Whether the woolly mammoth project turns out to be more fanciful than useful, there’s another Boston-based company spinning out of the Wyss Institute that’s also recently received a hefty investment infusion. And their work is decidedly non-fanciful.

Emulate develops clear plastic chips that can simulate human organs. These are used to test out drugs without having to use animal guinea pigs.

Emulate says that its chips enable researchers to replicate and study human biology and disease with greater precision and detail than is possible with conventional cell cultures or laboratory animals. (Source: Boston Globe)

The organs that Emulate is putting on chips are the brain, colon/intestine, duodenum/intestine, kidney, liver, and lung. The application areas that the chips are used in include cancer, inflammation, infectious disease, and ADME-TOX (checking for Absorption, Distribution, Metabolism, Excretion, and Toxicity).

Emulate’s offering includes instruments and accessories that helps make the organ chips easier to use and yield more reliable data; development kits; and software to help design studies and analyze results. The goal: making drug development faster, better, and cheaper. Here’s hoping they can achieve all three!

Streamlining drug development is greatly needed. According to the Wyss Institute, it can take a decade and over $3 billion to take a drug from lab to approval. And, because animals are an imperfect model of humans, there are times when drugs that are safe for use on animals don’t work so well on humans. Once they get to clinical trials, drugs may prove less effective, or even cause harm. Organs-on-a-chip replicate true human physiology. Deploying them will undoubtedly accelerate drug development.

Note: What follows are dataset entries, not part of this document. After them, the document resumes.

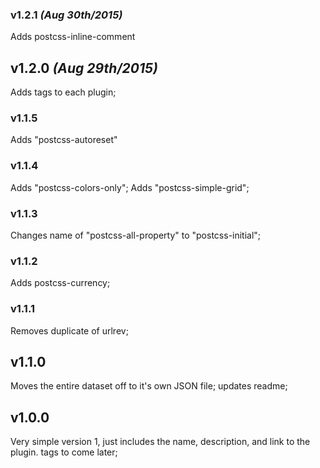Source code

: ### v1.2.1 *(Aug 30th/2015)*
Adds postcss-inline-comment

## v1.2.0 *(Aug 29th/2015)*
Adds tags to each plugin;

### v1.1.5
Adds "postcss-autoreset"

### v1.1.4
Adds "postcss-colors-only";
Adds "postcss-simple-grid";

### v1.1.3
Changes name of "postcss-all-property" to "postcss-initial";

### v1.1.2
Adds postcss-currency;

### v1.1.1
Removes duplicate of urlrev;

## v1.1.0
Moves the entire dataset off to it's own JSON file; updates readme;

## v1.0.0
Very simple version 1, just includes the name, description, and link to the plugin. tags to come later;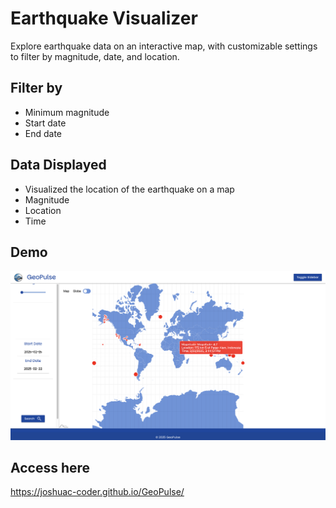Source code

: # Earthquake Visualizer
Explore earthquake data on an interactive map, with customizable settings to filter by magnitude, date, and location.

## Filter by
  - Minimum magnitude
  - Start date
  - End date

## Data Displayed
  - Visualized the location of the earthquake on a map
  - Magnitude
  - Location
  - Time
## Demo
![screenshot](img/demoScreenshot.png)

## Access here
https://joshuac-coder.github.io/GeoPulse/
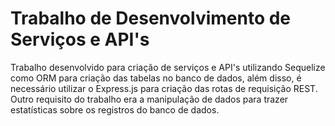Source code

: # Trabalho de Desenvolvimento de Serviços e API's

Trabalho desenvolvido para criação de serviços e API's utilizando Sequelize como ORM para criação das tabelas no banco de dados, além disso, é necessário utilizar o 
Express.js para criação das rotas de requisição REST. Outro requisito do trabalho era a manipulação de dados para trazer estatísticas sobre os registros do banco de dados.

Here’s how the Wyss Institute describes things:

“Organs-on-Chips” (Organ Chips) [are] microfluidic culture devices that recapitulate the complex structures and functions of living human organs. These microdevices are composed of a clear flexible polymer about the size of a USB memory stick that contains hollow microfluidic channels lined with living human organ cells and human blood vessel cells. These living, three-dimensional cross-sections of human organs provide a window into their inner workings and the effects that drugs can have on them, without involving humans or animals. (Source: Wyss Institute)

This chip doesn’t resemble the chips I’m familiar with, but I find them completely fascinating. And also heartening. So many of us have lost loved ones to devastating diseases. Not to get overly personal, but my mother died of cancer, my father of ALS. Technology that can speed up drug development, and make personalized treatments more possible – as organ chips promise to do – is so urgently needed, and so welcome. I’ve said it before, and I’ll say it again: I’m immensely proud to be part of an industry that does so much good for humankind.